Checkpointing is the most widely used approach to provide resilience for HPC applications by enabling restart in case of failures. However, coupled with a searchable lineage that records the evolution of intermediate data and metadata during runtime, it can become a powerful technique in a wide range of scenarios at scale: verify and understand the results more thoroughly by sharing and analyzing intermediate results (which facilitates provenance, reproducibility, and explainability), new algorithms and ideas that reuse and revisit intermediate and historical data frequently (either fully or partially), manipulation of the application states (job pre–emption using suspend–resume, debugging), etc.
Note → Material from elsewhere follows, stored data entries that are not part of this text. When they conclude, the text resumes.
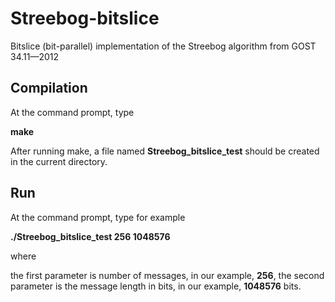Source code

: # Streebog-bitslice 

Bitslice (bit-parallel) implementation of the Streebog algorithm from GOST 34.11—2012

## Compilation

At the command prompt, type 

**make**

After running make, a file named **Streebog_bitslice_test** should be created in the current directory.

## Run

At the command prompt, type for example

**./Streebog_bitslice_test 256 1048576**

where

the first parameter is number of messages, in our example, **256**,
the second parameter is the message length in bits, in our example, **1048576** bits.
This talk advocates a new data model and associated tools (DataStates, VELOC) that facilitate such scenarios. Avoid direct use of a data service to read and write datasets; instead, during runtime, users should tag datasets with properties that express hints, constraints, and persistency semantics. Doing so will automatically generate a searchable record of intermediate data checkpoints, or data states, optimized for I/O. Such an approach brings new capabilities and enables high performance, scalability, and FAIR–ness through a range of transparent optimizations. The talk will introduce DataStates and VELOC, will underline several vital technical details, and will conclude with several examples of where they were successfully applied.
Bogdan Nicolae is a Computer Scientist with Argonne National Laboratory (Chicago, USA) and Research Professor at Illinois Institute of Technology (Chicago, USA). He specializes in scalable storage, data management and fault tolerance for large scale distributed systems, in particular at the intersection of high-performance computing, big data analytics and artificial intelligence. He is interested by and authored numerous papers in areas such as checkpoint-restart, state capture and migration, data and metadata decentralization and high availability, concurrency control in data management, multi-versioning and historic access, declarative data models, live migration. He is a regular PC member and participates in the organization of major international conferences around parallel and distributed systems: SC, IPDPS, HPDC, CCGrid, CLUSTER, ICS, HIPC, ICDCS, ICPP, EuroPar, EuroMPI, etc. He is a regular reviewer for journals such as: TPDS, JPDC, FGCS, PARCO, TC, TCC, IJHPCA.